Tuesday, June 24, 2008
By Andrea Scheve, MM, NMT, MT-BC
Originally posted at the Institute to Enhance Palliative Care, University of Pittsburgh Medical Center
Vol 8, No. 4 - May 2008
Mrs. D. is a 55-year-old woman with a history of cardiomyopathy. She was placed on a Ventricular Assist Device (VAD) and awaited heart transplant in the hospital for over 50 days. She received the heart transplant and remained in the hospital for about a month post-transplant before moving to an outside facility. Her husband was her main support system in this time, and the Palliative Care Team was consulted for support as well. When asked by the Palliative Care doctors if she would like a visit from the music therapist, Mrs. D. enthusiastically responded “Yes!”
During our first Music Therapy session, Mrs. D. shared that she was a “Sweet Adeline” (a member of a barbershop quartet) and she sings the “Lead.” She led us all in singing every gospel tune we could come up with that day, and played percussion instruments as well. She even sang to staff as they came into the room. Singing is a great tool to use in music therapy because it requires deep breathing, and produces a relaxation response. It is also great for respiratory therapy, and the percussion playing is good for physical conditioning.

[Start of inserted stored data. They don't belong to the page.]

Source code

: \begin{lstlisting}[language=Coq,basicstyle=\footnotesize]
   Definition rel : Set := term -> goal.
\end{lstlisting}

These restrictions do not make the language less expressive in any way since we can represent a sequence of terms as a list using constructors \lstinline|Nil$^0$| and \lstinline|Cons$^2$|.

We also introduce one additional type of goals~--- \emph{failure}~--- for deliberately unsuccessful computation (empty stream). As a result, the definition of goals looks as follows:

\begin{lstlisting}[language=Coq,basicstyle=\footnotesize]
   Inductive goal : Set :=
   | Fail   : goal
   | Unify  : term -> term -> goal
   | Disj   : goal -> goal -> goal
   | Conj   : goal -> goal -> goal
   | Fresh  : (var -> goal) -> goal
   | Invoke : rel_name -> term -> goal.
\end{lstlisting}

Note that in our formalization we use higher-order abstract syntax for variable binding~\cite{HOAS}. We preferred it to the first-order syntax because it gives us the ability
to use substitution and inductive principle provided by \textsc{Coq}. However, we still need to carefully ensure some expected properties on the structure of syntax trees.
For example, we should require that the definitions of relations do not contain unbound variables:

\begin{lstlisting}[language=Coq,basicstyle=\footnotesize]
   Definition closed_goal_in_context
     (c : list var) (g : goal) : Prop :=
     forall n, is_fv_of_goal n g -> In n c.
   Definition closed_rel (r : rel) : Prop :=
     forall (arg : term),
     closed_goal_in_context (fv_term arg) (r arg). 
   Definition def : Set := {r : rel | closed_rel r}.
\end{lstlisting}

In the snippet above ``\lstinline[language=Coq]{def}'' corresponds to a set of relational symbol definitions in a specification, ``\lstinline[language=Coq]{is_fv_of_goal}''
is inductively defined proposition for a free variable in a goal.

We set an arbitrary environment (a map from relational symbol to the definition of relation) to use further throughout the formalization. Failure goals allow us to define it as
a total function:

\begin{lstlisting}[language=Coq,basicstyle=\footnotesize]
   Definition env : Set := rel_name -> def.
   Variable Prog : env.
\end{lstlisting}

Shortly thereafter, I received a phone call from Mr. D., whom I had not yet met. I learned that they had received bad news Mrs. D. was beginning to reject her new heart. He requested I come at my earliest convenience to see Mrs. D., that she needed Music Therapy. When I arrived, I found the two sitting side by side on the hospital bed. I set up in front of them, and we began with requested gospel tunes.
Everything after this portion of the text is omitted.